### The problem
Word for word, print each line of the listing below; pictures stay out.

### Material to process
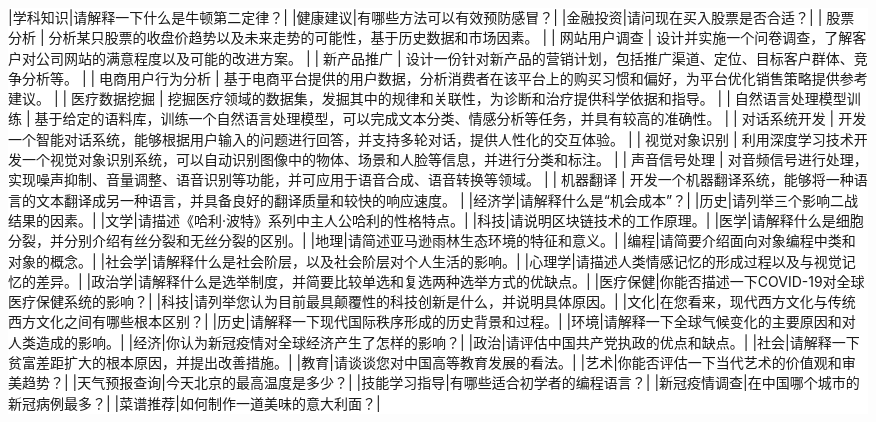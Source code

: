 |学科知识|请解释一下什么是牛顿第二定律？|
|健康建议|有哪些方法可以有效预防感冒？|
|金融投资|请问现在买入股票是否合适？|
| 股票分析                                       | 分析某只股票的收盘价趋势以及未来走势的可能性，基于历史数据和市场因素。                               |
| 网站用户调查                                   | 设计并实施一个问卷调查，了解客户对公司网站的满意程度以及可能的改进方案。                                   |
| 新产品推广                                     | 设计一份针对新产品的营销计划，包括推广渠道、定位、目标客户群体、竞争分析等。                            |
| 电商用户行为分析                               | 基于电商平台提供的用户数据，分析消费者在该平台上的购买习惯和偏好，为平台优化销售策略提供参考建议。           |
| 医疗数据挖掘                                   | 挖掘医疗领域的数据集，发掘其中的规律和关联性，为诊断和治疗提供科学依据和指导。                           |
| 自然语言处理模型训练                           | 基于给定的语料库，训练一个自然语言处理模型，可以完成文本分类、情感分析等任务，并具有较高的准确性。         |
| 对话系统开发                                   | 开发一个智能对话系统，能够根据用户输入的问题进行回答，并支持多轮对话，提供人性化的交互体验。               |
| 视觉对象识别                                   | 利用深度学习技术开发一个视觉对象识别系统，可以自动识别图像中的物体、场景和人脸等信息，并进行分类和标注。     |
| 声音信号处理                                   | 对音频信号进行处理，实现噪声抑制、音量调整、语音识别等功能，并可应用于语音合成、语音转换等领域。          |
| 机器翻译                                       | 开发一个机器翻译系统，能够将一种语言的文本翻译成另一种语言，并具备良好的翻译质量和较快的响应速度。         |
|经济学|请解释什么是“机会成本”？|
|历史|请列举三个影响二战结果的因素。|
|文学|请描述《哈利·波特》系列中主人公哈利的性格特点。|
|科技|请说明区块链技术的工作原理。|
|医学|请解释什么是细胞分裂，并分别介绍有丝分裂和无丝分裂的区别。|
|地理|请简述亚马逊雨林生态环境的特征和意义。|
|编程|请简要介绍面向对象编程中类和对象的概念。|
|社会学|请解释什么是社会阶层，以及社会阶层对个人生活的影响。|
|心理学|请描述人类情感记忆的形成过程以及与视觉记忆的差异。|
|政治学|请解释什么是选举制度，并简要比较单选和复选两种选举方式的优缺点。|
|医疗保健|你能否描述一下COVID-19对全球医疗保健系统的影响？|
|科技|请列举您认为目前最具颠覆性的科技创新是什么，并说明具体原因。|
|文化|在您看来，现代西方文化与传统西方文化之间有哪些根本区别？|
|历史|请解释一下现代国际秩序形成的历史背景和过程。|
|环境|请解释一下全球气候变化的主要原因和对人类造成的影响。|
|经济|你认为新冠疫情对全球经济产生了怎样的影响？|
|政治|请评估中国共产党执政的优点和缺点。|
|社会|请解释一下贫富差距扩大的根本原因，并提出改善措施。|
|教育|请谈谈您对中国高等教育发展的看法。|
|艺术|你能否评估一下当代艺术的价值观和审美趋势？|
|天气预报查询|今天北京的最高温度是多少？|
|技能学习指导|有哪些适合初学者的编程语言？|
|新冠疫情调查|在中国哪个城市的新冠病例最多？|
|菜谱推荐|如何制作一道美味的意大利面？|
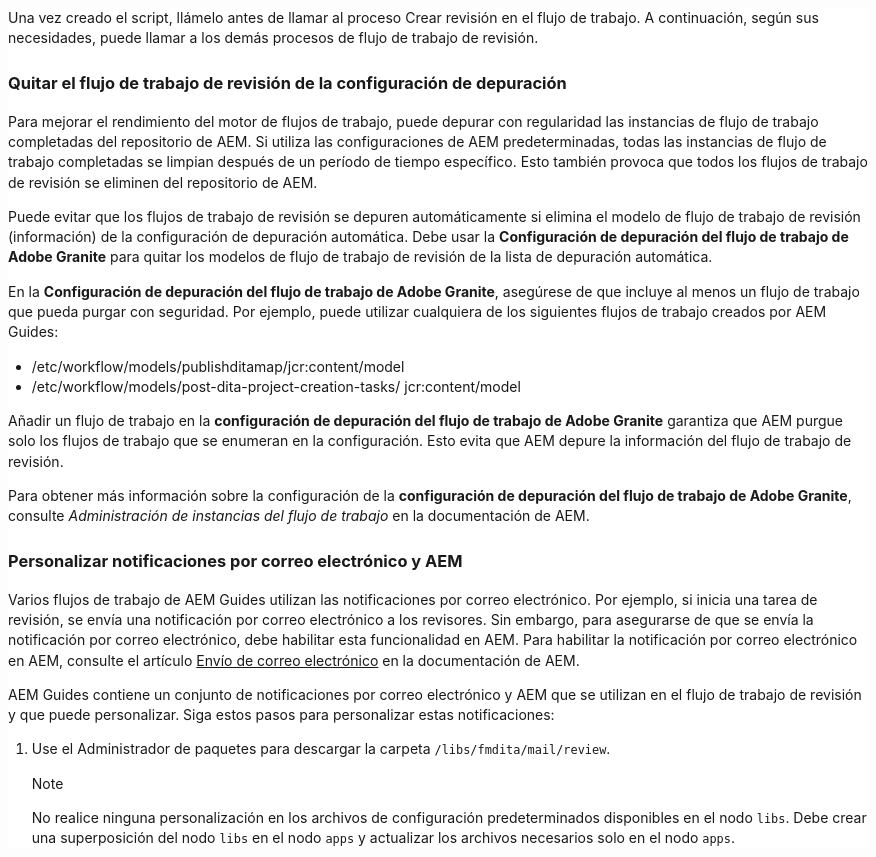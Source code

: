 
Una vez creado el script, llámelo antes de llamar al proceso Crear revisión en el flujo de trabajo. A continuación, según sus necesidades, puede llamar a los demás procesos de flujo de trabajo de revisión.

### Quitar el flujo de trabajo de revisión de la configuración de depuración

Para mejorar el rendimiento del motor de flujos de trabajo, puede depurar con regularidad las instancias de flujo de trabajo completadas del repositorio de AEM. Si utiliza las configuraciones de AEM predeterminadas, todas las instancias de flujo de trabajo completadas se limpian después de un período de tiempo específico. Esto también provoca que todos los flujos de trabajo de revisión se eliminen del repositorio de AEM.

Puede evitar que los flujos de trabajo de revisión se depuren automáticamente si elimina el modelo de flujo de trabajo de revisión \(información\) de la configuración de depuración automática. Debe usar la **Configuración de depuración del flujo de trabajo de Adobe Granite** para quitar los modelos de flujo de trabajo de revisión de la lista de depuración automática.

En la **Configuración de depuración del flujo de trabajo de Adobe Granite**, asegúrese de que incluye al menos un flujo de trabajo que pueda purgar con seguridad. Por ejemplo, puede utilizar cualquiera de los siguientes flujos de trabajo creados por AEM Guides:

- /etc/workflow/models/publishditamap/jcr:content/model
- /etc/workflow/models/post-dita-project-creation-tasks/ jcr:content/model

Añadir un flujo de trabajo en la **configuración de depuración del flujo de trabajo de Adobe Granite** garantiza que AEM purgue solo los flujos de trabajo que se enumeran en la configuración. Esto evita que AEM depure la información del flujo de trabajo de revisión.

Para obtener más información sobre la configuración de la **configuración de depuración del flujo de trabajo de Adobe Granite**, consulte *Administración de instancias del flujo de trabajo* en la documentación de AEM.

### Personalizar notificaciones por correo electrónico y AEM

Varios flujos de trabajo de AEM Guides utilizan las notificaciones por correo electrónico. Por ejemplo, si inicia una tarea de revisión, se envía una notificación por correo electrónico a los revisores. Sin embargo, para asegurarse de que se envía la notificación por correo electrónico, debe habilitar esta funcionalidad en AEM. Para habilitar la notificación por correo electrónico en AEM, consulte el artículo [Envío de correo electrónico](https://experienceleague.adobe.com/docs/experience-manager-cloud-service/implementing/developing/development-guidelines.html?lang=es#sending-email) en la documentación de AEM.

AEM Guides contiene un conjunto de notificaciones por correo electrónico y AEM que se utilizan en el flujo de trabajo de revisión y que puede personalizar. Siga estos pasos para personalizar estas notificaciones:

1. Use el Administrador de paquetes para descargar la carpeta `/libs/fmdita/mail/review`.

   >[!NOTE]
   >
   > No realice ninguna personalización en los archivos de configuración predeterminados disponibles en el nodo ``libs``. Debe crear una superposición del nodo ``libs`` en el nodo ``apps`` y actualizar los archivos necesarios solo en el nodo ``apps``.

### Expected answer
Source code

: |学科知识|请解释一下什么是牛顿第二定律？|
|健康建议|有哪些方法可以有效预防感冒？|
|金融投资|请问现在买入股票是否合适？|
| 股票分析                                       | 分析某只股票的收盘价趋势以及未来走势的可能性，基于历史数据和市场因素。                               |
| 网站用户调查                                   | 设计并实施一个问卷调查，了解客户对公司网站的满意程度以及可能的改进方案。                                   |
| 新产品推广                                     | 设计一份针对新产品的营销计划，包括推广渠道、定位、目标客户群体、竞争分析等。                            |
| 电商用户行为分析                               | 基于电商平台提供的用户数据，分析消费者在该平台上的购买习惯和偏好，为平台优化销售策略提供参考建议。           |
| 医疗数据挖掘                                   | 挖掘医疗领域的数据集，发掘其中的规律和关联性，为诊断和治疗提供科学依据和指导。                           |
| 自然语言处理模型训练                           | 基于给定的语料库，训练一个自然语言处理模型，可以完成文本分类、情感分析等任务，并具有较高的准确性。         |
| 对话系统开发                                   | 开发一个智能对话系统，能够根据用户输入的问题进行回答，并支持多轮对话，提供人性化的交互体验。               |
| 视觉对象识别                                   | 利用深度学习技术开发一个视觉对象识别系统，可以自动识别图像中的物体、场景和人脸等信息，并进行分类和标注。     |
| 声音信号处理                                   | 对音频信号进行处理，实现噪声抑制、音量调整、语音识别等功能，并可应用于语音合成、语音转换等领域。          |
| 机器翻译                                       | 开发一个机器翻译系统，能够将一种语言的文本翻译成另一种语言，并具备良好的翻译质量和较快的响应速度。         |
|经济学|请解释什么是“机会成本”？|
|历史|请列举三个影响二战结果的因素。|
|文学|请描述《哈利·波特》系列中主人公哈利的性格特点。|
|科技|请说明区块链技术的工作原理。|
|医学|请解释什么是细胞分裂，并分别介绍有丝分裂和无丝分裂的区别。|
|地理|请简述亚马逊雨林生态环境的特征和意义。|
|编程|请简要介绍面向对象编程中类和对象的概念。|
|社会学|请解释什么是社会阶层，以及社会阶层对个人生活的影响。|
|心理学|请描述人类情感记忆的形成过程以及与视觉记忆的差异。|
|政治学|请解释什么是选举制度，并简要比较单选和复选两种选举方式的优缺点。|
|医疗保健|你能否描述一下COVID-19对全球医疗保健系统的影响？|
|科技|请列举您认为目前最具颠覆性的科技创新是什么，并说明具体原因。|
|文化|在您看来，现代西方文化与传统西方文化之间有哪些根本区别？|
|历史|请解释一下现代国际秩序形成的历史背景和过程。|
|环境|请解释一下全球气候变化的主要原因和对人类造成的影响。|
|经济|你认为新冠疫情对全球经济产生了怎样的影响？|
|政治|请评估中国共产党执政的优点和缺点。|
|社会|请解释一下贫富差距扩大的根本原因，并提出改善措施。|
|教育|请谈谈您对中国高等教育发展的看法。|
|艺术|你能否评估一下当代艺术的价值观和审美趋势？|
|天气预报查询|今天北京的最高温度是多少？|
|技能学习指导|有哪些适合初学者的编程语言？|
|新冠疫情调查|在中国哪个城市的新冠病例最多？|
|菜谱推荐|如何制作一道美味的意大利面？|
Source code

: 
Una vez creado el script, llámelo antes de llamar al proceso Crear revisión en el flujo de trabajo. A continuación, según sus necesidades, puede llamar a los demás procesos de flujo de trabajo de revisión.

### Quitar el flujo de trabajo de revisión de la configuración de depuración

Para mejorar el rendimiento del motor de flujos de trabajo, puede depurar con regularidad las instancias de flujo de trabajo completadas del repositorio de AEM. Si utiliza las configuraciones de AEM predeterminadas, todas las instancias de flujo de trabajo completadas se limpian después de un período de tiempo específico. Esto también provoca que todos los flujos de trabajo de revisión se eliminen del repositorio de AEM.

Puede evitar que los flujos de trabajo de revisión se depuren automáticamente si elimina el modelo de flujo de trabajo de revisión \(información\) de la configuración de depuración automática. Debe usar la **Configuración de depuración del flujo de trabajo de Adobe Granite** para quitar los modelos de flujo de trabajo de revisión de la lista de depuración automática.

En la **Configuración de depuración del flujo de trabajo de Adobe Granite**, asegúrese de que incluye al menos un flujo de trabajo que pueda purgar con seguridad. Por ejemplo, puede utilizar cualquiera de los siguientes flujos de trabajo creados por AEM Guides:

- /etc/workflow/models/publishditamap/jcr:content/model
- /etc/workflow/models/post-dita-project-creation-tasks/ jcr:content/model

Añadir un flujo de trabajo en la **configuración de depuración del flujo de trabajo de Adobe Granite** garantiza que AEM purgue solo los flujos de trabajo que se enumeran en la configuración. Esto evita que AEM depure la información del flujo de trabajo de revisión.

Para obtener más información sobre la configuración de la **configuración de depuración del flujo de trabajo de Adobe Granite**, consulte *Administración de instancias del flujo de trabajo* en la documentación de AEM.

### Personalizar notificaciones por correo electrónico y AEM

Varios flujos de trabajo de AEM Guides utilizan las notificaciones por correo electrónico. Por ejemplo, si inicia una tarea de revisión, se envía una notificación por correo electrónico a los revisores. Sin embargo, para asegurarse de que se envía la notificación por correo electrónico, debe habilitar esta funcionalidad en AEM. Para habilitar la notificación por correo electrónico en AEM, consulte el artículo [Envío de correo electrónico](https://experienceleague.adobe.com/docs/experience-manager-cloud-service/implementing/developing/development-guidelines.html?lang=es#sending-email) en la documentación de AEM.

AEM Guides contiene un conjunto de notificaciones por correo electrónico y AEM que se utilizan en el flujo de trabajo de revisión y que puede personalizar. Siga estos pasos para personalizar estas notificaciones:

1. Use el Administrador de paquetes para descargar la carpeta `/libs/fmdita/mail/review`.

   >[!NOTE]
   >
   > No realice ninguna personalización en los archivos de configuración predeterminados disponibles en el nodo ``libs``. Debe crear una superposición del nodo ``libs`` en el nodo ``apps`` y actualizar los archivos necesarios solo en el nodo ``apps``.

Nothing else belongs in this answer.